Colette – 6.7

Like a Monet garden scene, Colette is a lovely period piece, more art than fire. The always beautiful Keira Knightley (how does she look so young!) embodies the turn-of-the-century writer/performer as she explores life and emerges from her husband’s shadow and control. To me, Dominic West’s role – and its contrast with Jonathan Pryce’s in The Wife – was the point of interest. I thought he was a somewhat sympathetic character (Siri didn’t); he certainly could have been painted worse, more Munch than Monet.

Free Solo – 8.5

I’ve awarded the non-Oscar for Best Director of a Documentary to Jimmy Chin for this engaging, gripping drama cum tutorial about Alex Honnold’s obsession to climb El Capitan in Yellowstone without a safety net – e.g., free solo. First, there’s the charming main character, wonderfully ingenuous and open for someone in his position: the best in the world, who calmly and openly faces death for the sake of experiencing perfection. His girlfriend, fortuitously, is easy on the eyes, as well. Second, the director inserts himself and his camera crew discreetly into the film, not to share the glory but to give the viewers a sense of how the amazing photography of Hannold’s ascent is accomplished. They also serve as on-screen stand-ins for us, especially when Mikey Schaefer turns his back, afraid to watch. Third is the dramatic story: how Alex prepared for years for his climb and then pulled it off, in less than four amazing hours. My face was wet with tears, and I felt I’d been through the proverbial wringer by the time we said goodbye to a world we had just discovered.

A Star Is Born – 7

If you like watching Bradley Cooper (with Sam Elliot’s voice) and Lady Gaga (with and without makeup), you’ll find plenty to like in this movie, which owed its feeling of longeur partly to overlong closeups of the two stars.
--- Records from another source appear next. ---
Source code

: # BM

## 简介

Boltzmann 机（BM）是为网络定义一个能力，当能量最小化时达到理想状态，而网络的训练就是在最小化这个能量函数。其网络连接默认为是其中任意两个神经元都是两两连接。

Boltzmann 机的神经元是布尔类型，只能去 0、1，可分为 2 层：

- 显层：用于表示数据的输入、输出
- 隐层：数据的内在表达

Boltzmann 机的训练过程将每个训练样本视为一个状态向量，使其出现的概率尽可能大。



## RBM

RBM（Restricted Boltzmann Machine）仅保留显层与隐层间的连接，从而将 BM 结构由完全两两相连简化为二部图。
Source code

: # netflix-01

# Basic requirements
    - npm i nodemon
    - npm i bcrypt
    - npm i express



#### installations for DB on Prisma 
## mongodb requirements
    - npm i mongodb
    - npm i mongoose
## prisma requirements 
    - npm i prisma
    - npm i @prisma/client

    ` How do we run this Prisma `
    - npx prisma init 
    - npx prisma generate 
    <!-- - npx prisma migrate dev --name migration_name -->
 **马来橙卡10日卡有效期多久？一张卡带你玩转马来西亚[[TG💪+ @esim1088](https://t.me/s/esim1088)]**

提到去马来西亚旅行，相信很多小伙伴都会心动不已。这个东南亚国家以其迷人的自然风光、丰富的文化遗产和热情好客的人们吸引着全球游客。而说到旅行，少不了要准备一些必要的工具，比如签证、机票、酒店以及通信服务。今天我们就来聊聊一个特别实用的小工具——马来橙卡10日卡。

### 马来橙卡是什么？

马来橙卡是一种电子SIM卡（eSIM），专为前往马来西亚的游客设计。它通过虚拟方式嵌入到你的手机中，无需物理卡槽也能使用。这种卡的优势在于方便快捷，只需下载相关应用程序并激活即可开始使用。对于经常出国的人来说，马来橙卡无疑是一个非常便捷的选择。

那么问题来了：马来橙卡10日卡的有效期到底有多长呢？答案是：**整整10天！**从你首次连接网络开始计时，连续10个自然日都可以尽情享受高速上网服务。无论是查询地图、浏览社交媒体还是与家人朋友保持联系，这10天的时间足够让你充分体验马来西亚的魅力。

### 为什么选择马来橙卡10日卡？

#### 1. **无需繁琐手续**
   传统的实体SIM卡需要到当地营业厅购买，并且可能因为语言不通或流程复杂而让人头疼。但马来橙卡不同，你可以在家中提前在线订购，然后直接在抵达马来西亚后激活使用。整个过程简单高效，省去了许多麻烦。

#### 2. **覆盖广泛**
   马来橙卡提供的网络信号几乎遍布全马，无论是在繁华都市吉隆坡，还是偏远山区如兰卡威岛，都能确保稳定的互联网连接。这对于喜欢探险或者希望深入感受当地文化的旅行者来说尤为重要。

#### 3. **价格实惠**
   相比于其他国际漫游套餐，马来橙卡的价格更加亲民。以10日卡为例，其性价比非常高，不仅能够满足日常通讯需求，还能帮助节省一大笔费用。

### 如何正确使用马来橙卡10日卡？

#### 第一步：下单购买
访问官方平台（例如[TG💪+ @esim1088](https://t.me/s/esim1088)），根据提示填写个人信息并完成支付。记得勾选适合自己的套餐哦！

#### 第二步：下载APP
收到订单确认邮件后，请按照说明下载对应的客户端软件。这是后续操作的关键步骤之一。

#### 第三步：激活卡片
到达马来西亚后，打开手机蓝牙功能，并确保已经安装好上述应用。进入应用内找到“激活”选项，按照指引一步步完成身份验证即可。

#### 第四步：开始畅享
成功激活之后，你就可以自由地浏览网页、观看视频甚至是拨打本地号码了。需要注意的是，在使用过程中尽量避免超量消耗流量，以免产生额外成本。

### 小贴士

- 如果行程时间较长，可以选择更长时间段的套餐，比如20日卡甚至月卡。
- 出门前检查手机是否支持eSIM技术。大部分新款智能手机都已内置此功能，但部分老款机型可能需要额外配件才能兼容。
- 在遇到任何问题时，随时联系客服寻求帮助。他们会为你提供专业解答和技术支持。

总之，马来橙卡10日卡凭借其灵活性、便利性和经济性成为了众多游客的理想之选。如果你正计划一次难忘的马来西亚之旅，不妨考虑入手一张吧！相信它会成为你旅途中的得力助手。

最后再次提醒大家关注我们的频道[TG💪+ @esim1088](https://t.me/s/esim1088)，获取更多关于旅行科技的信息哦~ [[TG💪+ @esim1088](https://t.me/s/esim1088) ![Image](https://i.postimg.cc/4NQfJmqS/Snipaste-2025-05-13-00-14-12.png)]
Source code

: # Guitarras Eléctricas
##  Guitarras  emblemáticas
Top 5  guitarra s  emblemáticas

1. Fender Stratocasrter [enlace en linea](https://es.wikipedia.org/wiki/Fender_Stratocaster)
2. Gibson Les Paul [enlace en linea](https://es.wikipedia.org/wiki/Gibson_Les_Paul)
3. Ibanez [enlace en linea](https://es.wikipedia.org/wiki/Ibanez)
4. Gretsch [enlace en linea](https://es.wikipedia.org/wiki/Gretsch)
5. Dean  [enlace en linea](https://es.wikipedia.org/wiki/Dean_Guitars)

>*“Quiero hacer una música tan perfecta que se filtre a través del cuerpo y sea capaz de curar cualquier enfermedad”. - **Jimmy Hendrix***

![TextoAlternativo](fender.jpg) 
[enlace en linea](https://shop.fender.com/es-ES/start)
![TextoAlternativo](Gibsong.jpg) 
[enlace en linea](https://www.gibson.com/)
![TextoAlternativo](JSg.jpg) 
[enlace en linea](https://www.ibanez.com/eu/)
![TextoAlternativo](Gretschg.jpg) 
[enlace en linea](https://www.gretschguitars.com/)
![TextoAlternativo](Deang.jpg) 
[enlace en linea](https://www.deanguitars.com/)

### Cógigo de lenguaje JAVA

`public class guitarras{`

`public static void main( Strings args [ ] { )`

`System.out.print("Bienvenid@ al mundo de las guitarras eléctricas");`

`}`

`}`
If you’re looking, however, for credible characters, gripping story or particularly good music, you may be disappointed, as I was. The dramatic peak arrives one-third of the way in, when Jack calls the starry-eyed Ally onstage to sing a song they have never rehearsed, to heartwarming effect. Everything curdles after that. Jack’s descent into drugs and alcohol made no emotional sense to me, let alone his suicide after a seemingly successful stint in rehab. And Ally’s looks and songs lose their authenticity, and her final memorial to her husband’s memory is totally forgettable. OK, so maybe A Star Is Born is not meant to be a feel-good movie. Somehow the depressing turn doesn’t jibe, however, with all the closeups of our glamorous stars.

Fahrenheit 11/9 – 7

Michael Moore has packed four movies, four movies, four movies-in-one, at least! There’s Hillary’s defeat; Flint’s water crisis; the Parkland school shooting; and Trump’s neo-Fascism, at least two of which pick up on earlier Moore films. There’s a ray of hope in the person of four emerging radical candidates for Congress and the West Virginia teachers’ strike, balanced by a discussion with a Yale history professor cautioning that our democracy is not a given. As a coherent movie, this doesn’t score very high, but as a collection of clips that make you alternately sad and outraged, it does the job.

The Sisters Brothers – 5

What a strange movie! The rambling plot could best be described as, A Day in the Life of Two Cold-blooded Gunslingers, c. 1851, Who Happened to be Brothers, Although You Wouldn’t Have Guessed It. The main narrative, the pursuit of an alchemist named Herman, petered out two-thirds of the way; then the climactic High Noon showdown evaporated completely when the target died prematurely of natural causes. What we were left with were some beautiful scenes of the (Spanish) West, some unresolved subplots involving horses and girlfriends, and an unconvincing relationship between the Sisters brothers: hard-as-nail Joaquin Phoenix and soft-as-butter John C. Reilly, neither terribly smart but both apparently impervious to gunfire. When there are three people in the theater, including two of us, at the 8 pm show, you wonder how and why a film like this gets made.